晋王在这边等着萧臣回复,密谋刺杀惠安帝。惠安帝那边却全然不知。月色如水,纪嘉傍晚才从赖老三处来到皇城,刚吩咐看房的老婆子端上饭菜,屋内蜡烛一动。纪嘉立时就站了起来,身体登时绷紧,两只眼睛四下一扫,站了大约一刻钟,门外传来老婆子的声音。纪嘉拧着眉头道,“进来。”纪嘉声音有些哑,有些低,老婆子却混不在意,一点都没放在心上。听着纪嘉吩咐,她端着食盘推开了门,踏步上前,将食盘放在桌上,朝纪嘉微微一弯腰,便要躬身往后退。

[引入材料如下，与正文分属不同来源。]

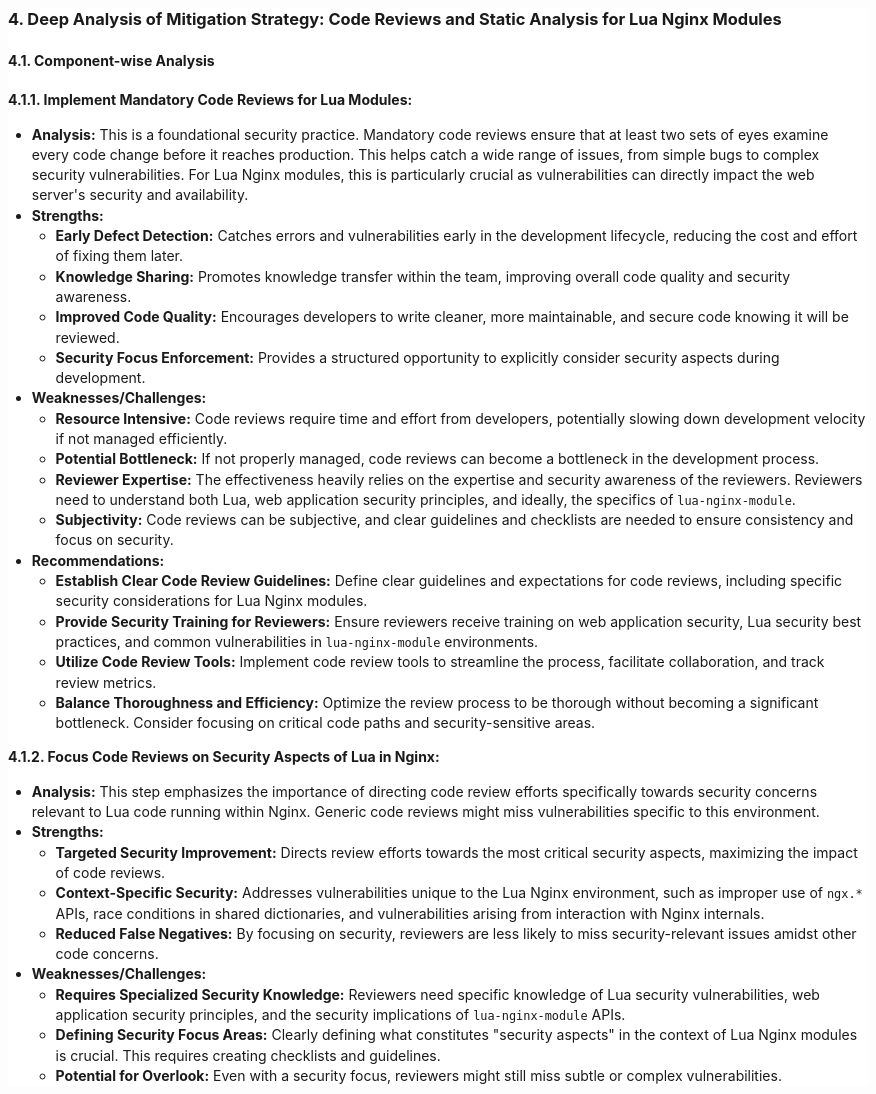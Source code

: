 
### 4. Deep Analysis of Mitigation Strategy: Code Reviews and Static Analysis for Lua Nginx Modules

#### 4.1. Component-wise Analysis

**4.1.1. Implement Mandatory Code Reviews for Lua Modules:**

*   **Analysis:** This is a foundational security practice. Mandatory code reviews ensure that at least two sets of eyes examine every code change before it reaches production. This helps catch a wide range of issues, from simple bugs to complex security vulnerabilities.  For Lua Nginx modules, this is particularly crucial as vulnerabilities can directly impact the web server's security and availability.
*   **Strengths:**
    *   **Early Defect Detection:** Catches errors and vulnerabilities early in the development lifecycle, reducing the cost and effort of fixing them later.
    *   **Knowledge Sharing:** Promotes knowledge transfer within the team, improving overall code quality and security awareness.
    *   **Improved Code Quality:** Encourages developers to write cleaner, more maintainable, and secure code knowing it will be reviewed.
    *   **Security Focus Enforcement:**  Provides a structured opportunity to explicitly consider security aspects during development.
*   **Weaknesses/Challenges:**
    *   **Resource Intensive:** Code reviews require time and effort from developers, potentially slowing down development velocity if not managed efficiently.
    *   **Potential Bottleneck:** If not properly managed, code reviews can become a bottleneck in the development process.
    *   **Reviewer Expertise:** The effectiveness heavily relies on the expertise and security awareness of the reviewers.  Reviewers need to understand both Lua, web application security principles, and ideally, the specifics of `lua-nginx-module`.
    *   **Subjectivity:** Code reviews can be subjective, and clear guidelines and checklists are needed to ensure consistency and focus on security.
*   **Recommendations:**
    *   **Establish Clear Code Review Guidelines:** Define clear guidelines and expectations for code reviews, including specific security considerations for Lua Nginx modules.
    *   **Provide Security Training for Reviewers:** Ensure reviewers receive training on web application security, Lua security best practices, and common vulnerabilities in `lua-nginx-module` environments.
    *   **Utilize Code Review Tools:** Implement code review tools to streamline the process, facilitate collaboration, and track review metrics.
    *   **Balance Thoroughness and Efficiency:**  Optimize the review process to be thorough without becoming a significant bottleneck. Consider focusing on critical code paths and security-sensitive areas.

**4.1.2. Focus Code Reviews on Security Aspects of Lua in Nginx:**

*   **Analysis:**  This step emphasizes the importance of directing code review efforts specifically towards security concerns relevant to Lua code running within Nginx.  Generic code reviews might miss vulnerabilities specific to this environment.
*   **Strengths:**
    *   **Targeted Security Improvement:**  Directs review efforts towards the most critical security aspects, maximizing the impact of code reviews.
    *   **Context-Specific Security:** Addresses vulnerabilities unique to the Lua Nginx environment, such as improper use of `ngx.*` APIs, race conditions in shared dictionaries, and vulnerabilities arising from interaction with Nginx internals.
    *   **Reduced False Negatives:** By focusing on security, reviewers are less likely to miss security-relevant issues amidst other code concerns.
*   **Weaknesses/Challenges:**
    *   **Requires Specialized Security Knowledge:** Reviewers need specific knowledge of Lua security vulnerabilities, web application security principles, and the security implications of `lua-nginx-module` APIs.
    *   **Defining Security Focus Areas:**  Clearly defining what constitutes "security aspects" in the context of Lua Nginx modules is crucial. This requires creating checklists and guidelines.
    *   **Potential for Overlook:** Even with a security focus, reviewers might still miss subtle or complex vulnerabilities.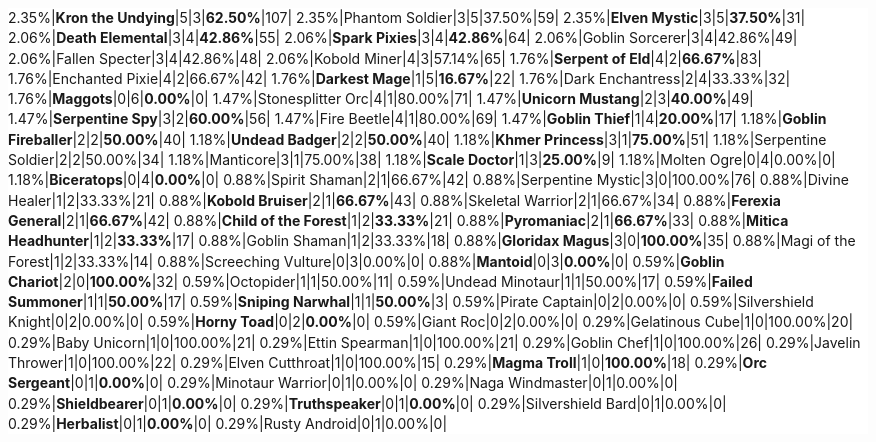2.35%|**Kron the Undying**|5|3|**62.50%**|107|
2.35%|Phantom Soldier|3|5|37.50%|59|
2.35%|**Elven Mystic**|3|5|**37.50%**|31|
2.06%|**Death Elemental**|3|4|**42.86%**|55|
2.06%|**Spark Pixies**|3|4|**42.86%**|64|
2.06%|Goblin Sorcerer|3|4|42.86%|49|
2.06%|Fallen Specter|3|4|42.86%|48|
2.06%|Kobold Miner|4|3|57.14%|65|
1.76%|**Serpent of Eld**|4|2|**66.67%**|83|
1.76%|Enchanted Pixie|4|2|66.67%|42|
1.76%|**Darkest Mage**|1|5|**16.67%**|22|
1.76%|Dark Enchantress|2|4|33.33%|32|
1.76%|**Maggots**|0|6|**0.00%**|0|
1.47%|Stonesplitter Orc|4|1|80.00%|71|
1.47%|**Unicorn Mustang**|2|3|**40.00%**|49|
1.47%|**Serpentine Spy**|3|2|**60.00%**|56|
1.47%|Fire Beetle|4|1|80.00%|69|
1.47%|**Goblin Thief**|1|4|**20.00%**|17|
1.18%|**Goblin Fireballer**|2|2|**50.00%**|40|
1.18%|**Undead Badger**|2|2|**50.00%**|40|
1.18%|**Khmer Princess**|3|1|**75.00%**|51|
1.18%|Serpentine Soldier|2|2|50.00%|34|
1.18%|Manticore|3|1|75.00%|38|
1.18%|**Scale Doctor**|1|3|**25.00%**|9|
1.18%|Molten Ogre|0|4|0.00%|0|
1.18%|**Biceratops**|0|4|**0.00%**|0|
0.88%|Spirit Shaman|2|1|66.67%|42|
0.88%|Serpentine Mystic|3|0|100.00%|76|
0.88%|Divine Healer|1|2|33.33%|21|
0.88%|**Kobold Bruiser**|2|1|**66.67%**|43|
0.88%|Skeletal Warrior|2|1|66.67%|34|
0.88%|**Ferexia General**|2|1|**66.67%**|42|
0.88%|**Child of the Forest**|1|2|**33.33%**|21|
0.88%|**Pyromaniac**|2|1|**66.67%**|33|
0.88%|**Mitica Headhunter**|1|2|**33.33%**|17|
0.88%|Goblin Shaman|1|2|33.33%|18|
0.88%|**Gloridax Magus**|3|0|**100.00%**|35|
0.88%|Magi of the Forest|1|2|33.33%|14|
0.88%|Screeching Vulture|0|3|0.00%|0|
0.88%|**Mantoid**|0|3|**0.00%**|0|
0.59%|**Goblin Chariot**|2|0|**100.00%**|32|
0.59%|Octopider|1|1|50.00%|11|
0.59%|Undead Minotaur|1|1|50.00%|17|
0.59%|**Failed Summoner**|1|1|**50.00%**|17|
0.59%|**Sniping Narwhal**|1|1|**50.00%**|3|
0.59%|Pirate Captain|0|2|0.00%|0|
0.59%|Silvershield Knight|0|2|0.00%|0|
0.59%|**Horny Toad**|0|2|**0.00%**|0|
0.59%|Giant Roc|0|2|0.00%|0|
0.29%|Gelatinous Cube|1|0|100.00%|20|
0.29%|Baby Unicorn|1|0|100.00%|21|
0.29%|Ettin Spearman|1|0|100.00%|21|
0.29%|Goblin Chef|1|0|100.00%|26|
0.29%|Javelin Thrower|1|0|100.00%|22|
0.29%|Elven Cutthroat|1|0|100.00%|15|
0.29%|**Magma Troll**|1|0|**100.00%**|18|
0.29%|**Orc Sergeant**|0|1|**0.00%**|0|
0.29%|Minotaur Warrior|0|1|0.00%|0|
0.29%|Naga Windmaster|0|1|0.00%|0|
0.29%|**Shieldbearer**|0|1|**0.00%**|0|
0.29%|**Truthspeaker**|0|1|**0.00%**|0|
0.29%|Silvershield Bard|0|1|0.00%|0|
0.29%|**Herbalist**|0|1|**0.00%**|0|
0.29%|Rusty Android|0|1|0.00%|0|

“慢着!”纪嘉出声,见老婆子看向自己,这才缓缓开口,“这些天,院子里可是来了什么人?”老婆子啊啊两声,缓缓摇头。纪嘉盯着老婆子细细看了半日,见老婆子着实没有半点不妥当,这才挥手让人下去。这老婆子是山上特定找来的哑仆,她对自己的事半点不知,又说不出话,身边也没个亲故,不会那么容易出差错吧?纪嘉安抚着自己,可心悬在喉咙口却是半点都没放下。纪嘉往屋里又转了一圈,这才抬步走向屋内梨木圆桌。

纪嘉刚坐下,一颗石子破窗而入,朝着纪嘉后脑勺飞了过去。纪嘉两眼一闭,身于心先动,往右一歪,石子恰恰擦过耳下飞入墙中,发出“啪”的一声。

“谁——”纪嘉麻利转身。

正是此时,院前响起叩门声,不轻不重正是三下。哑婆走到门前,在门板上回扣两下,外头人轻叩四下。哑婆这才推栓开门,门扉推开,露出赵言格一张冷似刀锋的俊美脸庞。